Indie publishing's India chapter

"We printed the first magazine, Shabd, in late 1950. Over the period of time, we discontinued the publication for various reasons, one of them being, the inability to sustain the costs or print production and the returns thereafter," said Ashok Shahane, the founder and managing editor of Pras Prakashan.

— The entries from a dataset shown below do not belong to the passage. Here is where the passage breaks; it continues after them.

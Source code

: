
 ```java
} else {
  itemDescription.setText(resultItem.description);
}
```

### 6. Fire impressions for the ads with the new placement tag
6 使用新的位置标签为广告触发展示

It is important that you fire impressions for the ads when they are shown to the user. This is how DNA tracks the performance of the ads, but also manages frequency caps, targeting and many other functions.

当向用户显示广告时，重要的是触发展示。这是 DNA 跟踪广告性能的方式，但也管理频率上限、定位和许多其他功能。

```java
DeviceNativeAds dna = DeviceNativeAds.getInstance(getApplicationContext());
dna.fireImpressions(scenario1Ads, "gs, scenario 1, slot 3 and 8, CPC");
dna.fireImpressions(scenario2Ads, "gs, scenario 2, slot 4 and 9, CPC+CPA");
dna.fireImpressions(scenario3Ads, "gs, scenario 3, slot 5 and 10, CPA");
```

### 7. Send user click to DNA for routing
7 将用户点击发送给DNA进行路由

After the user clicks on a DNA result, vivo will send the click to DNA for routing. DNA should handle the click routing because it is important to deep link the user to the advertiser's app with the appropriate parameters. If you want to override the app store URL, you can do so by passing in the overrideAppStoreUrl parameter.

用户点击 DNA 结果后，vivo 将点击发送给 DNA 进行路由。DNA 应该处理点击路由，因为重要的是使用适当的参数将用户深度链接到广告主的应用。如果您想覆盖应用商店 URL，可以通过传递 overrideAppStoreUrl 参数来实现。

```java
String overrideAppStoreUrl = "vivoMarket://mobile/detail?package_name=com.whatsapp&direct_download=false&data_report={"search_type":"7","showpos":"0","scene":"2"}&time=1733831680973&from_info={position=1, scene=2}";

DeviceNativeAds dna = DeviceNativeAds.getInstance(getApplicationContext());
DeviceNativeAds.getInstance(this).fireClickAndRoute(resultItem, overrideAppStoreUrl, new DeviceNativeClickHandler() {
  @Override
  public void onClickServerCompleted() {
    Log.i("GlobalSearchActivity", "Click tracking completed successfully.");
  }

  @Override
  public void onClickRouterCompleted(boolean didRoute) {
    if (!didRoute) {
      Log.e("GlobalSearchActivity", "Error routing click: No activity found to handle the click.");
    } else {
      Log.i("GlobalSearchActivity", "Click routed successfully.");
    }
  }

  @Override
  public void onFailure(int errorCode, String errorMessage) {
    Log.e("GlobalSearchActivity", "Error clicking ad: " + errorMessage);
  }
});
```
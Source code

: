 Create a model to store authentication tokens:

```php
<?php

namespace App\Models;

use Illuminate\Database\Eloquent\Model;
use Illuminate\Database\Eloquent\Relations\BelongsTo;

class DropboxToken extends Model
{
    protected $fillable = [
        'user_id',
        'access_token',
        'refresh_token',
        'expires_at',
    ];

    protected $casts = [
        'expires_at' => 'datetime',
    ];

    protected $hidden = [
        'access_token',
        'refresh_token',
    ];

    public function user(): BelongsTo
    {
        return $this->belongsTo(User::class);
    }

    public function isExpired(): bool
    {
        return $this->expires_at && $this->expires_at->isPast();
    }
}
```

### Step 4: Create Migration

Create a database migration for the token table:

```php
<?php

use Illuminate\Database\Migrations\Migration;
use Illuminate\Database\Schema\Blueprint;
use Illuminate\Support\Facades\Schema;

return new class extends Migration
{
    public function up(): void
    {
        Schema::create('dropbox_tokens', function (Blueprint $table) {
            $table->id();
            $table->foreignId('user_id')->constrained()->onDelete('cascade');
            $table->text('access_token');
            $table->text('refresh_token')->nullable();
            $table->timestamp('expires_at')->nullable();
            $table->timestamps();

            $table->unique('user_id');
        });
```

16 Sep 2015 | By PrintWeek India

He added, "But we continued to launch new titles, like Aso, Atharva, in spite of this." 
 
And thus conversations about independent literature publishing continued for over an hour at the Pen@Prithvi session for September 2015, organised by the Pen-All India Centre.
 
The agenda was to celebrate Indie publishing, one small press, one little journal at a time. The four-member panel was an eclectic mix - Ashok Shahane of Pras Prakashan, Indira Chandrasekhar of Out of Print, Dr. Arjun Choudhuri, of The Four Quarters Magazine and Tanuj Solanki from the The Bombay Literary Magazine.
 
Chandrashekhar, Choudhri and Solanki, on an average, receive 50 submissions each day for their literature journals. "The online platform, says Chandrashekhar, has a wider reach, is easily accessible and demands little production cost. The idea of a literary journal, printed or online-only, is to bring to the reader the diverse subjects in different languages."
 
With experiences and influences from the West, the duo of Chandrashekhar and Solanki are betting the flourishing of literary journals on the online platform. 
 
Both Choudhri and Sahane, with their tete e tete with the print world, grapple to sustain the costs of printing, the margin for the publishers, and more importantly, marketing or selling the magazine. 
 
What turns out is a need for a indie publishing community - with writers and publishers coming together and strengthening the platform for independent publishing.